Après avoir entendu cette explication, Lieou battit des mains en signe de joie.

— Excellence, dit-il en riant, comment a-t-elle pu exprimer des idées si admirables ? Seulement je n’ose accepter de tels éloges. C’est vraiment une fille de talent ; il ne faut plus s’étonner que l’empereur lui ait témoigné une si haute estime. Mille remercîments. Si, une autre fois, elle a quelque occasion d’entrer dans le palais, moi et mes collègues nous nous emploierons de tout cœur pour la servir.

— Un simple éventail, dit Chân-hiên-jîn, ne peut pas compter pour une marque de respect. Plus tard, je veux vous offrir des présents pour vous témoigner ma reconnaissance.

— Cette pièce de vers me suffit bien, repartit Lieou ; p.069 je vous ai déjà dit que je ne voulais pas de présents, et quand même vous m’en enverriez, je les refuserais nettement.

Il se leva à ces mots ; mais Chân-hiên-jîn voulut le retenir pour lui offrir une collation.

— Le soleil est près de se coucher, dit Lieou en refusant, il faut que j’aille rendre compte de ma commission à Sa Majesté et aux deux impératrices.

Il lui offrit alors ses remercîments et s’éloigna.

Les plantes odorantes naissent en même temps que les fleurs,

Mais ont-elles jamais senti les charmes du printemps ?

A l’exception de notre ami intime,

On ne voit que des hommes qui courent après la renommée.

Lieou-kong partit. Enchanté de posséder un éventail orné de vers, il alla de tous côtés l’étaler avec orgueil. Mais laissons l’eunuque et revenons à Chân-hiên-jîn. Après s’être retiré dans la salle de derrière, il se mit à ranger, avec Lo, sa noble femme, et avec sa fille, les présents de l’empereur, et discourant à ce sujet :

— De l’or, de l’argent, des étoffes de soie, dit-il, ce sont des présents ordinaires ; mais les quatre caractères écrits par l’empereur Hong-wén-thsaï-niu (fille de talent, éminente en littérature), le pied de jade et le jou-i (sorte de sceptre) d’or, ces trois objets précieux ont été donnés par faveur spéciale : où les placerons-nous ?

— Puisqu’ils ont été donnés à notre fille, répondit madame Lo, nous les lui remettrons pour qu’elle les serre dans sa chambre à coucher.

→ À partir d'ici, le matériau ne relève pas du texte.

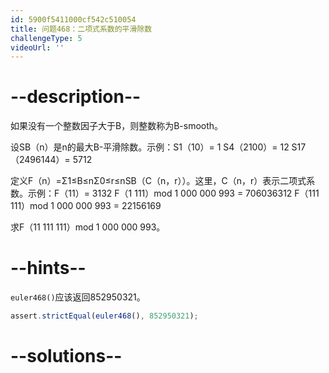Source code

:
 ```yaml
---
id: 5900f5411000cf542c510054
title: 问题468：二项式系数的平滑除数
challengeType: 5
videoUrl: ''
---
```


# --description--

如果没有一个整数因子大于B，则整数称为B-smooth。

设SB（n）是n的最大B-平滑除数。示例：S1（10）= 1 S4（2100）= 12 S17（2496144）= 5712

定义F（n）=Σ1≤B≤nΣ0≤r≤nSB（C（n，r））。这里，C（n，r）表示二项式系数。示例：F（11）= 3132 F（1 111）mod 1 000 000 993 = 706036312 F（111 111）mod 1 000 000 993 = 22156169

求F（11 111 111）mod 1 000 000 993。

# --hints--

`euler468()`应该返回852950321。

```js
assert.strictEqual(euler468(), 852950321);
```

# --solutions--

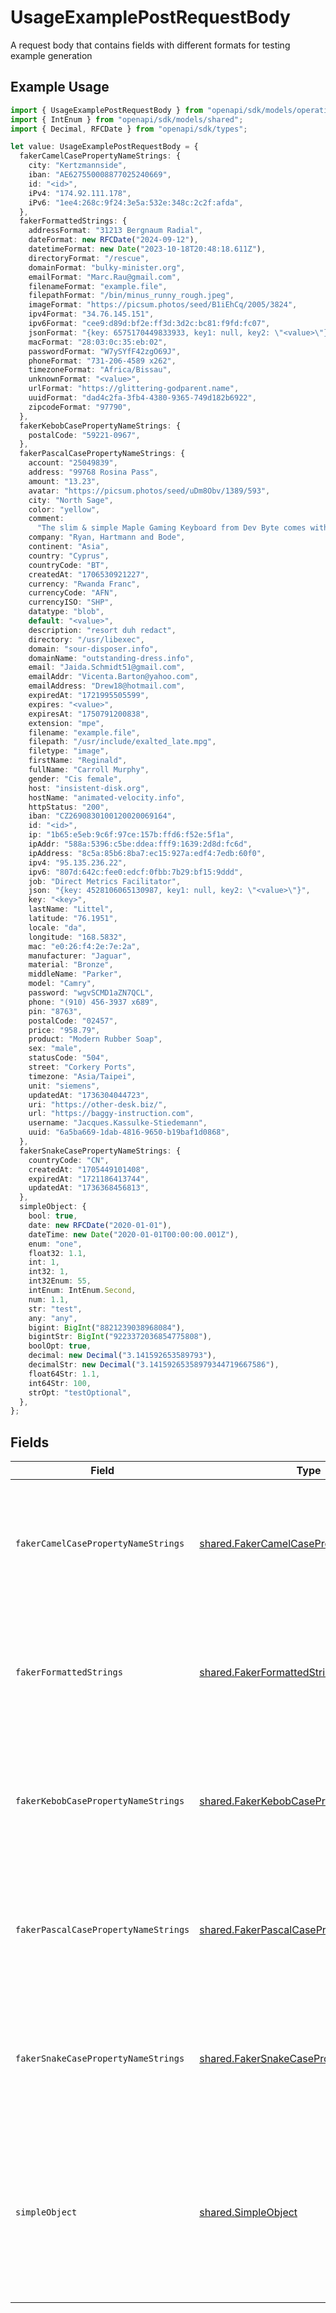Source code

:# UsageExamplePostRequestBody

A request body that contains fields with different formats for testing example generation

## Example Usage

```typescript
import { UsageExamplePostRequestBody } from "openapi/sdk/models/operations";
import { IntEnum } from "openapi/sdk/models/shared";
import { Decimal, RFCDate } from "openapi/sdk/types";

let value: UsageExamplePostRequestBody = {
  fakerCamelCasePropertyNameStrings: {
    city: "Kertzmannside",
    iban: "AE627550008877025240669",
    id: "<id>",
    iPv4: "174.92.111.178",
    iPv6: "1ee4:268c:9f24:3e5a:532e:348c:2c2f:afda",
  },
  fakerFormattedStrings: {
    addressFormat: "31213 Bergnaum Radial",
    dateFormat: new RFCDate("2024-09-12"),
    datetimeFormat: new Date("2023-10-18T20:48:18.611Z"),
    directoryFormat: "/rescue",
    domainFormat: "bulky-minister.org",
    emailFormat: "Marc.Rau@gmail.com",
    filenameFormat: "example.file",
    filepathFormat: "/bin/minus_runny_rough.jpeg",
    imageFormat: "https://picsum.photos/seed/B1iEhCq/2005/3824",
    ipv4Format: "34.76.145.151",
    ipv6Format: "cee9:d89d:bf2e:ff3d:3d2c:bc81:f9fd:fc07",
    jsonFormat: "{key: 6575170449833933, key1: null, key2: \"<value>\"}",
    macFormat: "28:03:0c:35:eb:02",
    passwordFormat: "W7ySYfF42zgO69J",
    phoneFormat: "731-206-4589 x262",
    timezoneFormat: "Africa/Bissau",
    unknownFormat: "<value>",
    urlFormat: "https://glittering-godparent.name",
    uuidFormat: "dad4c2fa-3fb4-4380-9365-749d182b6922",
    zipcodeFormat: "97790",
  },
  fakerKebobCasePropertyNameStrings: {
    postalCode: "59221-0967",
  },
  fakerPascalCasePropertyNameStrings: {
    account: "25049839",
    address: "99768 Rosina Pass",
    amount: "13.23",
    avatar: "https://picsum.photos/seed/uDm8Obv/1389/593",
    city: "North Sage",
    color: "yellow",
    comment:
      "The slim & simple Maple Gaming Keyboard from Dev Byte comes with a sleek body and 7- Color RGB LED Back-lighting for smart functionality",
    company: "Ryan, Hartmann and Bode",
    continent: "Asia",
    country: "Cyprus",
    countryCode: "BT",
    createdAt: "1706530921227",
    currency: "Rwanda Franc",
    currencyCode: "AFN",
    currencyISO: "SHP",
    datatype: "blob",
    default: "<value>",
    description: "resort duh redact",
    directory: "/usr/libexec",
    domain: "sour-disposer.info",
    domainName: "outstanding-dress.info",
    email: "Jaida.Schmidt51@gmail.com",
    emailAddr: "Vicenta.Barton@yahoo.com",
    emailAddress: "Drew18@hotmail.com",
    expiredAt: "1721995505599",
    expires: "<value>",
    expiresAt: "1750791200838",
    extension: "mpe",
    filename: "example.file",
    filepath: "/usr/include/exalted_late.mpg",
    filetype: "image",
    firstName: "Reginald",
    fullName: "Carroll Murphy",
    gender: "Cis female",
    host: "insistent-disk.org",
    hostName: "animated-velocity.info",
    httpStatus: "200",
    iban: "CZ2690830100120020069164",
    id: "<id>",
    ip: "1b65:e5eb:9c6f:97ce:157b:ffd6:f52e:5f1a",
    ipAddr: "588a:5396:c5be:ddea:fff9:1639:2d8d:fc6d",
    ipAddress: "8c5a:85b6:8ba7:ec15:927a:edf4:7edb:60f0",
    ipv4: "95.135.236.22",
    ipv6: "807d:642c:fee0:edcf:0fbb:7b29:bf15:9ddd",
    job: "Direct Metrics Facilitator",
    json: "{key: 4528106065130987, key1: null, key2: \"<value>\"}",
    key: "<key>",
    lastName: "Littel",
    latitude: "76.1951",
    locale: "da",
    longitude: "168.5832",
    mac: "e0:26:f4:2e:7e:2a",
    manufacturer: "Jaguar",
    material: "Bronze",
    middleName: "Parker",
    model: "Camry",
    password: "wgvSCMD1aZN7QCL",
    phone: "(910) 456-3937 x689",
    pin: "8763",
    postalCode: "02457",
    price: "958.79",
    product: "Modern Rubber Soap",
    sex: "male",
    statusCode: "504",
    street: "Corkery Ports",
    timezone: "Asia/Taipei",
    unit: "siemens",
    updatedAt: "1736304044723",
    uri: "https://other-desk.biz/",
    url: "https://baggy-instruction.com",
    username: "Jacques.Kassulke-Stiedemann",
    uuid: "6a5ba669-1dab-4816-9650-b19baf1d0868",
  },
  fakerSnakeCasePropertyNameStrings: {
    countryCode: "CN",
    createdAt: "1705449101408",
    expiredAt: "1721186413744",
    updatedAt: "1736368456813",
  },
  simpleObject: {
    bool: true,
    date: new RFCDate("2020-01-01"),
    dateTime: new Date("2020-01-01T00:00:00.001Z"),
    enum: "one",
    float32: 1.1,
    int: 1,
    int32: 1,
    int32Enum: 55,
    intEnum: IntEnum.Second,
    num: 1.1,
    str: "test",
    any: "any",
    bigint: BigInt("8821239038968084"),
    bigintStr: BigInt("9223372036854775808"),
    boolOpt: true,
    decimal: new Decimal("3.141592653589793"),
    decimalStr: new Decimal("3.14159265358979344719667586"),
    float64Str: 1.1,
    int64Str: 100,
    strOpt: "testOptional",
  },
};
```

## Fields

| Field                                                                                                                                                          | Type                                                                                                                                                           | Required                                                                                                                                                       | Description                                                                                                                                                    |
| -------------------------------------------------------------------------------------------------------------------------------------------------------------- | -------------------------------------------------------------------------------------------------------------------------------------------------------------- | -------------------------------------------------------------------------------------------------------------------------------------------------------------- | -------------------------------------------------------------------------------------------------------------------------------------------------------------- |
| `fakerCamelCasePropertyNameStrings`                                                                                                                            | [shared.FakerCamelCasePropertyNameStrings](../../../sdk/models/shared/fakercamelcasepropertynamestrings.md)                                                    | :heavy_check_mark:                                                                                                                                             | A set of strings with camel case fieldnames that lead to relevant examples being generated for them                                                            |
| `fakerFormattedStrings`                                                                                                                                        | [shared.FakerFormattedStrings](../../../sdk/models/shared/fakerformattedstrings.md)                                                                            | :heavy_check_mark:                                                                                                                                             | A set of strings with format values that lead to relevant examples being generated for them                                                                    |
| `fakerKebobCasePropertyNameStrings`                                                                                                                            | [shared.FakerKebobCasePropertyNameStrings](../../../sdk/models/shared/fakerkebobcasepropertynamestrings.md)                                                    | :heavy_check_mark:                                                                                                                                             | A set of strings with kebob case fieldnames that lead to relevant examples being generated for them                                                            |
| `fakerPascalCasePropertyNameStrings`                                                                                                                           | [shared.FakerPascalCasePropertyNameStrings](../../../sdk/models/shared/fakerpascalcasepropertynamestrings.md)                                                  | :heavy_check_mark:                                                                                                                                             | A set of strings with pascal case fieldnames that lead to relevant examples being generated for them                                                           |
| `fakerSnakeCasePropertyNameStrings`                                                                                                                            | [shared.FakerSnakeCasePropertyNameStrings](../../../sdk/models/shared/fakersnakecasepropertynamestrings.md)                                                    | :heavy_check_mark:                                                                                                                                             | A set of strings with snake case fieldnames that lead to relevant examples being generated for them                                                            |
| `simpleObject`                                                                                                                                                 | [shared.SimpleObject](../../../sdk/models/shared/simpleobject.md)                                                                                              | :heavy_check_mark:                                                                                                                                             | A simple object that uses all our supported primitive types and enums and has optional properties.<br/><br/>[A link to the external docs.](https://speakeasy.com/docs) |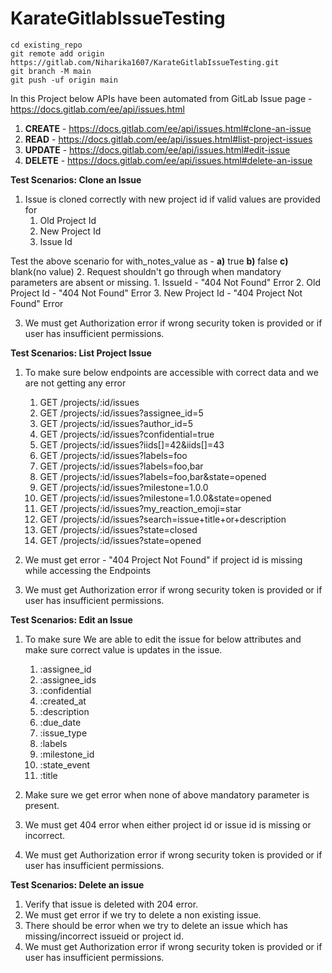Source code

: # KarateGitlabIssueTesting

```
cd existing_repo
git remote add origin https://gitlab.com/Niharika1607/KarateGitlabIssueTesting.git
git branch -M main
git push -uf origin main
```

In this Project below APIs have been automated from GitLab Issue page - https://docs.gitlab.com/ee/api/issues.html

1. **CREATE** - https://docs.gitlab.com/ee/api/issues.html#clone-an-issue
2. **READ**   - https://docs.gitlab.com/ee/api/issues.html#list-project-issues
3. **UPDATE** - https://docs.gitlab.com/ee/api/issues.html#edit-issue
4. **DELETE** - https://docs.gitlab.com/ee/api/issues.html#delete-an-issue

**Test Scenarios: Clone an Issue**

1. Issue is cloned correctly with new project id if valid values are provided for
    1. Old Project Id
    2. New Project Id
    3. Issue Id

Test the above scenario for with_notes_value as -  **a)** true **b)** false **c)** blank(no value)
2. Request shouldn't go through when mandatory parameters are absent or missing.
    1. IssueId        - "404 Not Found" Error
    2. Old Project Id - "404 Not Found" Error
    3. New Project Id - "404 Project Not Found" Error

3. We must get Authorization error if wrong security token is provided or if user has insufficient permissions.

**Test Scenarios: List Project Issue**

1. To make sure below endpoints are accessible with correct data and we are not getting any error

    1. GET /projects/:id/issues
    2. GET /projects/:id/issues?assignee_id=5
    3. GET /projects/:id/issues?author_id=5
    4. GET /projects/:id/issues?confidential=true
    5. GET /projects/:id/issues?iids[]=42&iids[]=43
    6. GET /projects/:id/issues?labels=foo
    7. GET /projects/:id/issues?labels=foo,bar
    8. GET /projects/:id/issues?labels=foo,bar&state=opened
    9. GET /projects/:id/issues?milestone=1.0.0
    10. GET /projects/:id/issues?milestone=1.0.0&state=opened
    11. GET /projects/:id/issues?my_reaction_emoji=star
    12. GET /projects/:id/issues?search=issue+title+or+description
    13. GET /projects/:id/issues?state=closed
    14. GET /projects/:id/issues?state=opened

2. We must get error - "404 Project Not Found" if project id is missing while accessing the Endpoints
3. We must get Authorization error if wrong security token is provided or if user has insufficient permissions.

**Test Scenarios: Edit an Issue**

1. To make sure We are able to edit the issue for below attributes and make sure correct value is updates in the issue.
    1. :assignee_id
    2. :assignee_ids
    3. :confidential
    4. :created_at
    5. :description
    6. :due_date
    7. :issue_type
    8. :labels
    9. :milestone_id
    10. :state_event
    11. :title

2. Make sure we get error when none of above mandatory parameter is present.
3. We must get 404 error when either project id or issue id is missing or incorrect.
4. We must get Authorization error if wrong security token is provided or if user has insufficient permissions.

**Test Scenarios: Delete an issue**

1. Verify that issue is deleted with 204 error.
2. We must get error if we try to delete a non existing issue.
3. There should be error when we try to delete an issue which has missing/incorrect issueid or project id.
4. We must get Authorization error if wrong security token is provided or if user has insufficient permissions.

p.070 Des objets donnés par l’empereur, dit Chân-hiên-jîn, peuvent-ils être serrés dans une chambre à coucher ? Ne serait-ce pas une indigne profanation ? Si, un de ces jours, notre auguste souverain venait à l’apprendre, cela ne tournerait pas à bien.

— Puisque tel est votre avis, reprit madame Lo, je ne vois nul endroit où nous puissions les placer.

— Je veux, dit Chân-hiên-jîn, faire démolir quelques petites maisons qui touchent à la partie orientale du grand salon, et construire un pavillon dont l’étage supérieur me servira à suspendre ces trois objets précieux. Je l’appellerai Yu-tchi-léou (le pavillon du pied de jade). De cette manière nous ferons éclater notre reconnaissance pour les bienfaits de l’empereur. Notre fille pourra s’y retirer pour lire ou composer du wén-tchang (prose élégante). Dites moi, madame, que vous en semble ?

— Votre Excellence a une idée admirable, répondit madame Lo.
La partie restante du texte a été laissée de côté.